L’état de l’insécurité alimentaire, produit par l’Organisation des Nations unies pour l’alimentation et l’agriculture (FAO) et le Programme alimentaire mondial (PAM), explique que l’augmentation marquée de la faim dans le monde n’est pas le résultat de mauvaises récoltes ni de désastres naturels, mais bien des prix élevés de la nourriture, de la hausse du chômage et de la baisse des salaires, causés par l’homme.

Au même moment, la réduction des dons au PAM, qui totalisent à présent 58 pour cent du financement de l’année dernière, le force à restreindre ses opérations d’aide alimentaire.

Le rapport indique que la hausse marquée de la sous-alimentation représente une intensification d’une tendance à long terme.
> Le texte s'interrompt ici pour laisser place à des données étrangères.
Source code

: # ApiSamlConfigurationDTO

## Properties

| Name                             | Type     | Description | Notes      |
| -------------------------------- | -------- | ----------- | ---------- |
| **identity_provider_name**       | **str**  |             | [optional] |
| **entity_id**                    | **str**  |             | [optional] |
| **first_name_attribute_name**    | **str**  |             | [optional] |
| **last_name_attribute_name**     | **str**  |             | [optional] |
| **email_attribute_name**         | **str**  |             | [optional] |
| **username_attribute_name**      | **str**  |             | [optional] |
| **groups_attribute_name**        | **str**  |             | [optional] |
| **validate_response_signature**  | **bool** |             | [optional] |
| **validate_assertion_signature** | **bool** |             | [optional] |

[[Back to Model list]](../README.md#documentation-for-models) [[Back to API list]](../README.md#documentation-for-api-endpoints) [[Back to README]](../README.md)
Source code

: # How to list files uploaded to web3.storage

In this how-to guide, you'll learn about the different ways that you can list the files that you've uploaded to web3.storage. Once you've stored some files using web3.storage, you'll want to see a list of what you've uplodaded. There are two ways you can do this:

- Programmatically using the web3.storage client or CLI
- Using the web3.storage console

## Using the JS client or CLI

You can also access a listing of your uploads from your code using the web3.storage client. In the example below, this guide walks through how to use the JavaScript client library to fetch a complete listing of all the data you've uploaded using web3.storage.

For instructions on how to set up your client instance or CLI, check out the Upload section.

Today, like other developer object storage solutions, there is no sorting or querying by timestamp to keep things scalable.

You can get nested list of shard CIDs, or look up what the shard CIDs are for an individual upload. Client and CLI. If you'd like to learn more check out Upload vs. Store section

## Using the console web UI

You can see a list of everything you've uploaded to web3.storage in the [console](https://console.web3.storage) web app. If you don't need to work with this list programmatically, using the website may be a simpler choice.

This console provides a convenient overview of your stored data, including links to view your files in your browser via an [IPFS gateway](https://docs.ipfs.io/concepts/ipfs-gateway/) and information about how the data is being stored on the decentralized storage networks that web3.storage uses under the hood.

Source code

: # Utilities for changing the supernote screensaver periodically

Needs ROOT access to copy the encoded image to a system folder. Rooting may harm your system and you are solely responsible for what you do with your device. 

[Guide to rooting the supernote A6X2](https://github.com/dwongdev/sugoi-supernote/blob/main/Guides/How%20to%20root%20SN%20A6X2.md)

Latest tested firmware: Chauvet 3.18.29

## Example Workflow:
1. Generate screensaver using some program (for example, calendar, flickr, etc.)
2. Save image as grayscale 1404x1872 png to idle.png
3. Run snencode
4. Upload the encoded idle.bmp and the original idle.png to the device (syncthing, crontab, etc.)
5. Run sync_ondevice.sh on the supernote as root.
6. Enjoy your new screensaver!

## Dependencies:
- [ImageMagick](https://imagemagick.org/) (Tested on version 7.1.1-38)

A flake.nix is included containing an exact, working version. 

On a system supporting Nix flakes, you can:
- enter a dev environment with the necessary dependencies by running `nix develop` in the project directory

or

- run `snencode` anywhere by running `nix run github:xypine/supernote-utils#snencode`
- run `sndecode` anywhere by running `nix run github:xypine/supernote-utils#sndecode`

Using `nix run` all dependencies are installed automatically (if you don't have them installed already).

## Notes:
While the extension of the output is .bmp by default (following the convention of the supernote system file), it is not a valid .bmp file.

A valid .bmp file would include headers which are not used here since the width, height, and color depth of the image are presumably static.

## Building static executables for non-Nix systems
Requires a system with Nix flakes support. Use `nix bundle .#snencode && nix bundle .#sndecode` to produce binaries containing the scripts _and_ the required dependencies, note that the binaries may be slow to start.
La faim dans le monde est en augmentation depuis le début des années 1990. « Même avant les crises alimentaire et économique qui se sont succédé, le nombre de personnes sous-alimentées dans le monde a augmenté lentement, mais constamment », note le rapport.

La majeure partie de l’augmentation de la sous-alimentation a pris place dans les régions les plus pauvres du monde (l’Asie, l’Afrique subsaharienne, l’Amérique latine et les Caraïbes ainsi que le Moyen-Orient et l’Afrique du Nord). « Aucune nation n’est épargnée et, comme toujours, ce sont les pays les plus pauvres – et les populations les plus démunies – qui en pâtissent le plus », affirme le document, qui a été rendu public tout juste avant la Journée mondiale de l’alimentation le 16 octobre.

Les pays pauvres ont été touchés par une série de problèmes, notamment un manque d’aide et d’investissements étrangers, une baisse des salaires et une multiplication des licenciements, une réduction mondiale sans précédent des transferts de fonds des émigrants vers des parents demeurés sur place, et des prix systématiquement élevés pour la nourriture, notent les organismes basés à Rome.

Les plus démunis souffrent toujours des effets de la spéculation de 2006 à 2008 sur les denrées qui a fait grimper les prix de produits de base tels que le riz, le blé et le maïs hors de la portée de centaines de millions de personnes. Même si les prix ont quelque peu reculé avec la crise économique de 2009, ils demeurent en moyenne 17 pour cent plus élevés qu’en 2005.

Les prix élevés de nourriture ne causent pas seulement la faim. Selon le rapport, la difficulté à se procurer de la nourriture force des familles à adopter plusieurs « mécanismes d’adaptation », dont « le remplacement d’aliments nutritifs par des aliments moins nutritifs, la vente des moyens de production », et « le renoncement aux soins de santé ou à l’éducation ».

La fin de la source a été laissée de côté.